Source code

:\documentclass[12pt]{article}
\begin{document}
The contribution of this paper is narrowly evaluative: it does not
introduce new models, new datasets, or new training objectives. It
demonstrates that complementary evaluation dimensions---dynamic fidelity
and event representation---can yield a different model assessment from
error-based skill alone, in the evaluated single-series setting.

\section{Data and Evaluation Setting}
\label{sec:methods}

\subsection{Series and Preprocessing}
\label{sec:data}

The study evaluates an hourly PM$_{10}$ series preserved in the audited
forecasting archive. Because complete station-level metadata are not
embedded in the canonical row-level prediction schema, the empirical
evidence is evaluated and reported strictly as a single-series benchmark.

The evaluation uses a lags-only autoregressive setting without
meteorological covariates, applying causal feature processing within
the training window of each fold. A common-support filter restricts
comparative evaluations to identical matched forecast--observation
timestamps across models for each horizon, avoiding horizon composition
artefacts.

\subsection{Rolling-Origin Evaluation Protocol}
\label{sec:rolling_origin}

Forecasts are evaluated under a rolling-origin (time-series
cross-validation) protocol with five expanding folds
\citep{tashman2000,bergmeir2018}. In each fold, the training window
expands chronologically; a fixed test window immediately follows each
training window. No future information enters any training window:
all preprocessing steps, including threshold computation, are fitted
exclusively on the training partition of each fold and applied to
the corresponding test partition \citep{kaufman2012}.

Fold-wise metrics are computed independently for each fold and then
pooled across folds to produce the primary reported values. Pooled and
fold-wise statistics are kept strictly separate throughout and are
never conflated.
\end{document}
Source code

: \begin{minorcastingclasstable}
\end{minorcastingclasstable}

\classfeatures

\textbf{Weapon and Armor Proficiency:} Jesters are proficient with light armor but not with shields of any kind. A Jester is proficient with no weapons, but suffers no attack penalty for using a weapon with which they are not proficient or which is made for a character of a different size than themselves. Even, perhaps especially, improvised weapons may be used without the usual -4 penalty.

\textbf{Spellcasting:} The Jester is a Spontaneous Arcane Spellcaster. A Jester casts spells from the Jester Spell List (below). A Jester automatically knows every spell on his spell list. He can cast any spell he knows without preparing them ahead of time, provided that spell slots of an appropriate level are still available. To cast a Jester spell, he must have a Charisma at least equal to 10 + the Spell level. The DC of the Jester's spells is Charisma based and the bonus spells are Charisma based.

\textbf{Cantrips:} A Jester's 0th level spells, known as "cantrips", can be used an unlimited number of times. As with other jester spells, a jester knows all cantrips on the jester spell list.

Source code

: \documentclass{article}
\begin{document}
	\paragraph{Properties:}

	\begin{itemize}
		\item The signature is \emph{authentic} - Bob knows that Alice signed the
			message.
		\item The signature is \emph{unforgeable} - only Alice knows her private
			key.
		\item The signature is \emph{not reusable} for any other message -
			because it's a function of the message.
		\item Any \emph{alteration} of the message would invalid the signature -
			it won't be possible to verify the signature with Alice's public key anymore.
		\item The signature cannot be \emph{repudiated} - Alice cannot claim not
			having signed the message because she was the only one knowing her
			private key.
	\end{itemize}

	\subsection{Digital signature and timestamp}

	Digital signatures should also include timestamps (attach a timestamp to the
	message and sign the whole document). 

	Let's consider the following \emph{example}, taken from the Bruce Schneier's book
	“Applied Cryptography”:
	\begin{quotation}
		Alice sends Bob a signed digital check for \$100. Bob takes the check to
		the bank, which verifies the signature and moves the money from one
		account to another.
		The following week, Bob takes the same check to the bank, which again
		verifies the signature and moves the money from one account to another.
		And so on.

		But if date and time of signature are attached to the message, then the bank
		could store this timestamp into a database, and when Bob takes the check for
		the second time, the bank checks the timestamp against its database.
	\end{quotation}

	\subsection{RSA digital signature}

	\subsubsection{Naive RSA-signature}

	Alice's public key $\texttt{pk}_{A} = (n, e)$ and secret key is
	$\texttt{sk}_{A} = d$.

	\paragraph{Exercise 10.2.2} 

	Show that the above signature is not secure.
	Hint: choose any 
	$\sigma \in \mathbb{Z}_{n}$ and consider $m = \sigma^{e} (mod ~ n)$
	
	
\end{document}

+ + + + +

■ Aim of the exercise ■
Nothing beyond the line containing "introduce new models, new" is to be output; the lines above, from the first one onward to that line, are to be transcribed exactly.

■ Exercise result ■
Source code

:\documentclass[12pt]{article}
\begin{document}
The contribution of this paper is narrowly evaluative: it does not
introduce new models, new datasets, or new training objectives. It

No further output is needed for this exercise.